Estelle Jewell (i imagine she began with “Phsaw”) was unconcerned and explained, “He’s not hurt that bad. He just upset he’s not at the game.”
i suspect she was pretty accurate.
Doc Gallagher put a cap on the broken front tooth. Back then, available caps were not of the caliber they are today. i got a silver front tooth and had to live with it for about six years (another story).
i continued to play baseball and in high school its variant fast pitch softball.
i played Little League and Babe Ruth League. i was a pretty decent ballplayer, a singles and doubles hitter, fielded well except for high fly balls straight at me when i was in the outfield, had a decent arm and was versatile: catcher, third base, shortstop, and outfield, the latter mostly in left field, certainly not major league talent, but decent. Great memories. One of my favorite stories comes from Jim Leftwich, my cousin sort of since we haven’t found the Prichard connection…yet.
On the Babe Ruth League Lea’s Butane Gas and the Castle Heights Military Academy team , i was often Mike Gannaway’s catcher. Jim was at bat when Mike threw a fastball over 90 mph and Jim couldn’t catch up. When Mike had two strikes on him, i called for a curve ball. Jim jumped away to watch the ball break over the plate for strike three. He told me he still remembers looking back to see me laughing.
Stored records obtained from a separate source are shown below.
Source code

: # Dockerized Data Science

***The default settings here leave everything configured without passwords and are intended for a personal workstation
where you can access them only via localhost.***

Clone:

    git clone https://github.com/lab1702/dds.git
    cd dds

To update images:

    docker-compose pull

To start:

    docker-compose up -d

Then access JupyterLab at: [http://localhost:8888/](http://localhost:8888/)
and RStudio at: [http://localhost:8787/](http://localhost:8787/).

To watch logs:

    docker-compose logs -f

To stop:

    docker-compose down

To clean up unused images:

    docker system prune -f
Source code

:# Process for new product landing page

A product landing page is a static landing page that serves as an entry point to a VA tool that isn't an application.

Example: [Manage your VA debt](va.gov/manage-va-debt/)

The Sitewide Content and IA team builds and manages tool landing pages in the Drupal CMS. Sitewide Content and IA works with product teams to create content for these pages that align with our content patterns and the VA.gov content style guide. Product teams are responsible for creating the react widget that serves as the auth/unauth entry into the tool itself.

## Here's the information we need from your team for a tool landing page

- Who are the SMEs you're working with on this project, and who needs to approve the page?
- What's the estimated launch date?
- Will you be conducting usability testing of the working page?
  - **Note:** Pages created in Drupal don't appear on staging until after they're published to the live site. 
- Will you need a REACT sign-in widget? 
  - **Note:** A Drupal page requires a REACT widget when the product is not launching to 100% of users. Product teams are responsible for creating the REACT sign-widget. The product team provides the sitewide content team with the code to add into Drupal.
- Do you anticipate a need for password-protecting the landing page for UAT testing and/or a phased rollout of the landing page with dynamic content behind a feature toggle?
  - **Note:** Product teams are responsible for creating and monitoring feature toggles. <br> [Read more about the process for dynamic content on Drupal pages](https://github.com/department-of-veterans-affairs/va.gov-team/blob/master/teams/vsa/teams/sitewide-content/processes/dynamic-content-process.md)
Then came my really, no kidding baseball softball thaumaturgical years, i was Gannaway’s catcher at Castle Heights again. We had good teams, but my senior year was something special. i played on the “Pigmy infield.” Mack Brown was about six feet at first base. He didn’t count, but the other three infields were not giants. Tommy Vassar played second. Tommy and i at third were 5′ 6.” Jimmy Gamble at short was 5’7″. With Gannaway’s pitching leading the way and a superb outfield, we won the prep school “Mid-South Conference” crown.
Which brings me to the second photo, the one that produced my search for team photos of Lebanon’s American Legion teams. It was the best baseball team on which i played. In a follow-up to this post, i will try to locate and include the photos and provide the complete lineup and will narrate several of the memorable moments of that season. In my first year, i was a sub. We won the Tennessee mid-region tournament in an epic battle with Columbia. Then we went to the state tournament with four teams, and the Memphis team drubbed us and won the state for about the sixth straight time. The Memphis team had won the national title a number of times.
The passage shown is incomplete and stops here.